**DATA LISTING:**
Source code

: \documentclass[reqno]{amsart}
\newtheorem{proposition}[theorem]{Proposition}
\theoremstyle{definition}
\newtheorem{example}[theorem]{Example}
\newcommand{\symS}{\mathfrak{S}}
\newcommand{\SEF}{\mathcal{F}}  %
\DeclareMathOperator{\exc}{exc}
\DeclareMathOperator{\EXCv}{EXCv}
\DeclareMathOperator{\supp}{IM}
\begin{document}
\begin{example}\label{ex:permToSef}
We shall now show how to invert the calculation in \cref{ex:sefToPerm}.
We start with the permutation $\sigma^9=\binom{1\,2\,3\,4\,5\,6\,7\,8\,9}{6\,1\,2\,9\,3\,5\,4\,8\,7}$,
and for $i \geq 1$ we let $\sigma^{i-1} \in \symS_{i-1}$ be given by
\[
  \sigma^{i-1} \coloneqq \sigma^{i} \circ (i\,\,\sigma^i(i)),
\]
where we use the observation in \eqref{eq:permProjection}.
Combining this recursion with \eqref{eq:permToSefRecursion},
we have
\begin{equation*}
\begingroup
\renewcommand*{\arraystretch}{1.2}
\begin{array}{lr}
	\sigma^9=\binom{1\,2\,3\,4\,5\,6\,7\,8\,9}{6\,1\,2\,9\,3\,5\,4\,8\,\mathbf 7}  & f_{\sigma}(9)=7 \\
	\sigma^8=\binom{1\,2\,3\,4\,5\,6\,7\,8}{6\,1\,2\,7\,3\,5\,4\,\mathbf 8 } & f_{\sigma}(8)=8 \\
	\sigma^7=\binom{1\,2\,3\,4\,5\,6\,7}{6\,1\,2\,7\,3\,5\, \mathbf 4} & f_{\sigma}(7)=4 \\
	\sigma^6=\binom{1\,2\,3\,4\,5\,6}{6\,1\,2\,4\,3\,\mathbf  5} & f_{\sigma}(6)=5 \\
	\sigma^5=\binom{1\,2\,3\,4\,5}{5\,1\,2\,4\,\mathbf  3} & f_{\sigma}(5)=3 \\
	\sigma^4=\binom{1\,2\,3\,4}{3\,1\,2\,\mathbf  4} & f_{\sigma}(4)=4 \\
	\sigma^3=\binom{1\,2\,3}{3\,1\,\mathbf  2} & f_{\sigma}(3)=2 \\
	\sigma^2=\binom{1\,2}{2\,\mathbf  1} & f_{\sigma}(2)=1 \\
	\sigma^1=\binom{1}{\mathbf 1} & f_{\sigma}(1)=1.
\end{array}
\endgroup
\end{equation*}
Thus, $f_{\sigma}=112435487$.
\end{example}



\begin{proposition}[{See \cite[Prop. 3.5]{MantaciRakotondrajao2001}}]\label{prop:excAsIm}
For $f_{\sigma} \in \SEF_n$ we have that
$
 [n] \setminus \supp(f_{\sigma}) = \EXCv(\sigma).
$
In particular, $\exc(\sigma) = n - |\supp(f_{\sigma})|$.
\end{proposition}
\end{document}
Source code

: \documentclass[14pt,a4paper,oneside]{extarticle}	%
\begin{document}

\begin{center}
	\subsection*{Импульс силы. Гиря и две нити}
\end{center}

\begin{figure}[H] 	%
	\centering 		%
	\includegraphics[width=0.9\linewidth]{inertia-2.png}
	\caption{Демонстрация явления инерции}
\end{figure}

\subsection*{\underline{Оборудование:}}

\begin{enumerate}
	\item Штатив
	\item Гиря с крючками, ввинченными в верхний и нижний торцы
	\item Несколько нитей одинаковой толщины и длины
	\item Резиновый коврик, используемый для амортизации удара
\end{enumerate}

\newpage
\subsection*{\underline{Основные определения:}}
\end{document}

**REQUIREMENT:**
All that is needed is how many lines of the listing hold the word "with", stated as one number.

**RESPONSE AREA:**
2